On June 29 at 12:01 a.m., Koczela could finally breathe a sigh of relief. The budget repair bill​—​delayed for months by protests, runaway state senators, and a legal challenge that made its way to the state’s supreme court​—​was law. The 27 teachers on the chopping block were spared.

With “collective bargaining rights” limited to wages, Koczela was able to change the teachers’ benefits package to fill the budget gap. Requiring teachers to contribute 5.8 percent of their salary toward pensions saved $600,000. Changes to their health care plan​—​such as a $10 office visit co-pay (up from nothing)​—​saved $200,000. Upping the workload from five classes, a study hall, and two prep periods to six classes and two prep periods saved another $200,000. The budget was balanced.

“Everything we changed didn’t touch the children,” Koczela said. Under a collective bargaining agreement, she continued, “We could never have negotiated that​—​never ever.” Koczela, a graduate of Smith College and Duke University Law School, is no Republican flack. She says she’s a “classic Wisconsin independent. I vote both parties.
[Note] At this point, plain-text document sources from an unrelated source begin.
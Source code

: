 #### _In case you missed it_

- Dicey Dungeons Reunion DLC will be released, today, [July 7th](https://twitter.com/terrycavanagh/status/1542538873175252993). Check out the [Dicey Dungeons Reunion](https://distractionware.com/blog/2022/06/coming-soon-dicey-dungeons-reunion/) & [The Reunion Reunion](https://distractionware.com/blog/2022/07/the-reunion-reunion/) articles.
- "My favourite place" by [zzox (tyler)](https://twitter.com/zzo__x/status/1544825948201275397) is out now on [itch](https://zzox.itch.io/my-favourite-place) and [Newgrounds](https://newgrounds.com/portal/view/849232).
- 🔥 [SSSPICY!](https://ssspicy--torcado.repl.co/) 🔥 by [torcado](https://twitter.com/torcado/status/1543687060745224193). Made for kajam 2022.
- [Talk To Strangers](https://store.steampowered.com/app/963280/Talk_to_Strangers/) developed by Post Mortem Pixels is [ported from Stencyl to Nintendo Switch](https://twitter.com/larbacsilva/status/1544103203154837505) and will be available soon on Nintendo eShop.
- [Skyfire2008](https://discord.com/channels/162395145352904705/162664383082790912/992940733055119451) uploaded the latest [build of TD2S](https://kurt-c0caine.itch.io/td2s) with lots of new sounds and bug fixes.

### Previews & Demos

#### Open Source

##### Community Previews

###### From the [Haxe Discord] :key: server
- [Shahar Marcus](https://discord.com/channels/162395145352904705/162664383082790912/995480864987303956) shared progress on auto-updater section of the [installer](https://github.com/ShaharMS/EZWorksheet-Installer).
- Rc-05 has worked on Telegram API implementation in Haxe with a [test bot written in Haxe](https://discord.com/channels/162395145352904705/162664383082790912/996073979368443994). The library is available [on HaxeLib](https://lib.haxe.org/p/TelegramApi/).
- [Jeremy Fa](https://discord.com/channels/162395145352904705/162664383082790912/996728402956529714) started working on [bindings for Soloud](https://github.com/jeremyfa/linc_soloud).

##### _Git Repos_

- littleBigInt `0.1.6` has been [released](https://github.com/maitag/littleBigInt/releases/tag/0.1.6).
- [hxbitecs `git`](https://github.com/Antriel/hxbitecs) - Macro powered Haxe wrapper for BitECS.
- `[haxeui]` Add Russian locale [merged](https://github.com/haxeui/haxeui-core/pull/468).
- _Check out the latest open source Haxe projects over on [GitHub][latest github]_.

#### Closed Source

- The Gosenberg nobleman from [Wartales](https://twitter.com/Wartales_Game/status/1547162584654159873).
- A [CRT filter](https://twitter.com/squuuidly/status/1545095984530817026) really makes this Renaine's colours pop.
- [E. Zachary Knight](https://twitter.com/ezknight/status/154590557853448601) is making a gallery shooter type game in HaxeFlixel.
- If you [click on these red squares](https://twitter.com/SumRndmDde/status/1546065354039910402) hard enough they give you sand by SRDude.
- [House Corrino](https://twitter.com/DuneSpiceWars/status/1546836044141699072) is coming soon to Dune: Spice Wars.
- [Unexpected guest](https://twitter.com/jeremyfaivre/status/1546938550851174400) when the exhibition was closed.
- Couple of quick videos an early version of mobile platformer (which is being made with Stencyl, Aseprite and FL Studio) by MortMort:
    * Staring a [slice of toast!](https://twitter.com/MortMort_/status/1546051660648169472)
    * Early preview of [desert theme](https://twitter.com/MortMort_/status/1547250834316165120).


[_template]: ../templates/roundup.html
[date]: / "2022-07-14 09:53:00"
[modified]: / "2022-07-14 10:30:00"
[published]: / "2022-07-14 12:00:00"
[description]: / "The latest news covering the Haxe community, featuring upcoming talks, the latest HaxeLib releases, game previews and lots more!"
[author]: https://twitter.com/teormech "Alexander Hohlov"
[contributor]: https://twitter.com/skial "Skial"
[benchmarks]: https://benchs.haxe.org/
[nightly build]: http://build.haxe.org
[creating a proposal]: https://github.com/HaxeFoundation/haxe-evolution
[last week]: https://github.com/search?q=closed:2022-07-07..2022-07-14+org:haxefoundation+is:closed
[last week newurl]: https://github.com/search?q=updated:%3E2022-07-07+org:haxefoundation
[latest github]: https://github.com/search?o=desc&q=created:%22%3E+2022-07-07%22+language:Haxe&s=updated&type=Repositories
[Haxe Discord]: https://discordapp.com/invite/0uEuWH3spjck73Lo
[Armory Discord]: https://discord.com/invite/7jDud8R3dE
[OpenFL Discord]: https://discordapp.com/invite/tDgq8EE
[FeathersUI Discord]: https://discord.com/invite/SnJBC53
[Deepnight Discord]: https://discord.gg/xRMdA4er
I voted for Senator [Russ] Feingold but I voted for [Republican state] Senator Alberta Darling too.”

“We have said all along that this isn’t about pay and benefits,” Mary Bell, president of the state’s teachers’ union, said in February. “We are prepared to implement the financial concessions proposed to help our state in these tough times. But .  .  . we will not be denied our right to collectively bargain.”

Acceding, at least rhetorically, to higher benefit contributions​—​5.8 percent of salary for pension (up from nothing) and 12.6 percent of health care premiums​—​looked like a smart tactic. It made teachers seem reasonable and focused the fight on collective bargaining “rights.” 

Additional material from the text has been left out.